TRC105 is an endoglin monoclonal antibody that inhibits angiogenesis. It has been combined safely and demonstrated antitumor activity with bevacizumab, sorafenib, and axitinib, and received Orphan Drug Designation for STS in 2016.
Pazopanib is approved for the treatment of STS and has demonstrated a partial response rate of 4% and progression-free survival (PFS) of 4.6 months following treatment with chemotherapy.
“By targeting a non-VEGF pathway that is upregulated following VEGF inhibition and, because it is expressed directly on malignant cells, TRC105 may complement pazopanib, particularly in angiosarcoma,” said Attia.
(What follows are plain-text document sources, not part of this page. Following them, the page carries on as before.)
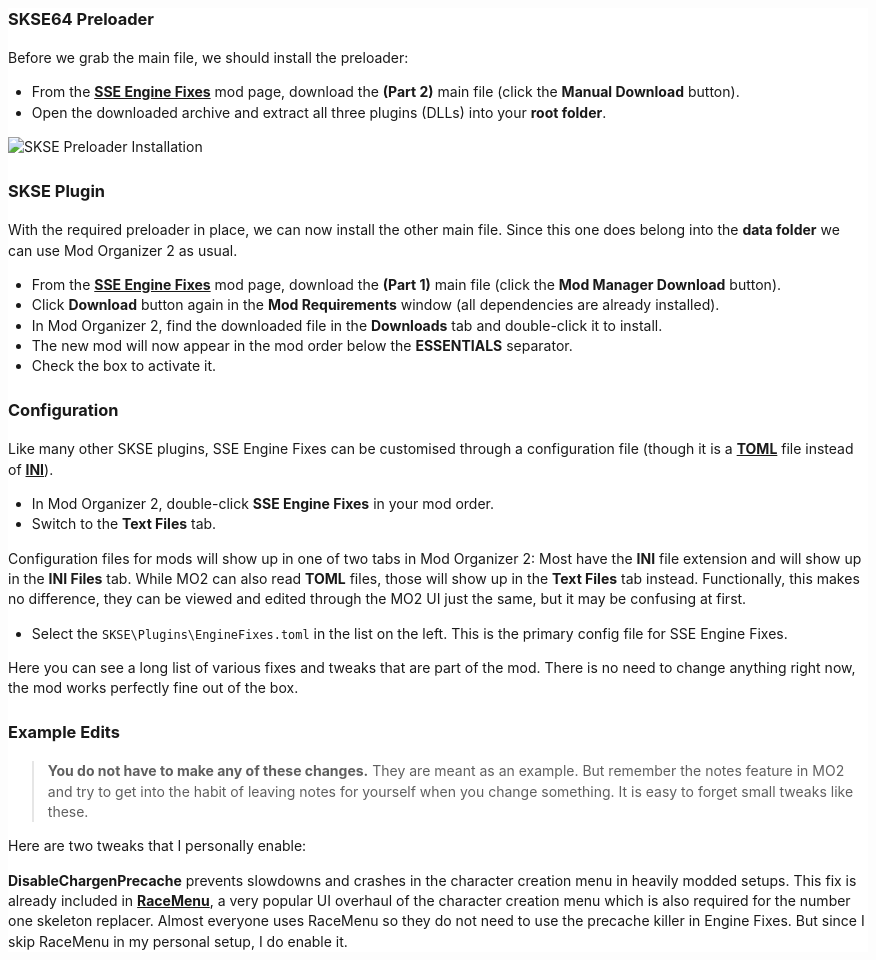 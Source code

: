 ### SKSE64 Preloader

Before we grab the main file, we should install the preloader:

- From the [**SSE Engine Fixes**](https://www.nexusmods.com/skyrimspecialedition/mods/17230) mod page, download the **(Part 2)** main file (click the **Manual Download** button).
- Open the downloaded archive and extract all three plugins (DLLs) into your **root folder**.

![SKSE Preloader Installation](/Pictures/embers/module-1/skse-preloader-installation.png)

### SKSE Plugin

With the required preloader in place, we can now install the other main file. Since this one does belong into the **data folder** we can use Mod Organizer 2 as usual.

- From the [**SSE Engine Fixes**](https://www.nexusmods.com/skyrimspecialedition/mods/17230) mod page, download the **(Part 1)** main file (click the **Mod Manager Download** button).
- Click **Download** button again in the **Mod Requirements** window (all dependencies are already installed).
- In Mod Organizer 2, find the downloaded file in the **Downloads** tab and double-click it to install.
- The new mod will now appear in the mod order below the **ESSENTIALS** separator.
- Check the box to activate it.

### Configuration

Like many other SKSE plugins, SSE Engine Fixes can be customised through a configuration file (though it is a [**TOML**](https://en.wikipedia.org/wiki/TOML) file instead of [**INI**](https://en.wikipedia.org/wiki/INI_file)).

- In Mod Organizer 2, double-click **SSE Engine Fixes** in your mod order.
- Switch to the **Text Files** tab.

Configuration files for mods will show up in one of two tabs in Mod Organizer 2: Most have the **INI** file extension and will show up in the **INI Files** tab. While MO2 can also read **TOML** files, those will show up in the **Text Files** tab instead. Functionally, this makes no difference, they can be viewed and edited through the MO2 UI just the same, but it may be confusing at first.

- Select the `SKSE\Plugins\EngineFixes.toml` in the list on the left. This is the primary config file for SSE Engine Fixes.

Here you can see a long list of various fixes and tweaks that are part of the mod. There is no need to change anything right now, the mod works perfectly fine out of the box.

### Example Edits

> **You do not have to make any of these changes.** They are meant as an example. But remember the notes feature in MO2 and try to get into the habit of leaving notes for yourself when you change something. It is easy to forget small tweaks like these.

Here are two tweaks that I personally enable:

**DisableChargenPrecache** prevents slowdowns and crashes in the character creation menu in heavily modded setups. This fix is already included in [**RaceMenu**](https://www.nexusmods.com/skyrimspecialedition/mods/19080), a very popular UI overhaul of the character creation menu which is also required for the number one skeleton replacer. Almost everyone uses RaceMenu so they do not need to use the precache killer in Engine Fixes. But since I skip RaceMenu in my personal setup, I do enable it.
The open-label study included 81 patients, median age 57, primarily with leiomyosarcoma and undifferentiated pleomorphic sarcoma, who received a combination of the two drugs.
The recommended phase II dose of 10 mg/kg weekly of TRC105 plus 800 mg of pazopanib led to a median PFS of 4 months in all STS patients. Three patients achieved a complete response and 1 patient had a partial response.
In 5 patients with angiosarcoma, the median PFS was 13 months. In an additional advanced angiosarcoma cohort, tumor reductions or clinical improvement were observed in 8 of 9 patients with the dual combination.
In conclusion, Attia said, “TRC105 combined with pazopanib demonstrated encouraging activity in angiosarcoma patients, including durable complete responses. The clinical safety profile of the combination was tolerable and allowed for prolonged dosing.”
PFS in non-angiosarcoma STS patients was not significantly different from PFS expected with pazopanib. Also, PFS was not increased in non-angiosarcoma STS patients with tumor endoglin expression on archival tumor specimens, possibly reflecting the effect of subsequent therapies and tumor heterogeneity on tumor endoglin expression.
Endoglin tumor expression on circulating tumor cells may be explored as a biomarker in future STS studies, said Attia. A randomized phase III study with TRC105 in combination with pazopanib compared with single-agent pazopanib in patients with angiosarcoma is planned for this year.
ASCO discussant Mrinal Gounder, MD, a medical oncologist at Memorial Sloan Kettering Cancer Center in New York, said in an interview, “VEGF and endoglin are critical for angiosarcoma. Single-agent pazopanib leads to a PFS of 3 months and a response rate of 15%. Dual inhibition is compelling in angiosarcoma.”
“From a mechanistic standpoint, this clinical trial proved where we should be heading. It’s where the biology tells us to go,” concluded Gounder. “This combination looks great. For now, patients with angiosarcoma should be referred to the phase III trial. If that trial is positive, angiosarcoma will likely be treated with a combination of these two drugs.”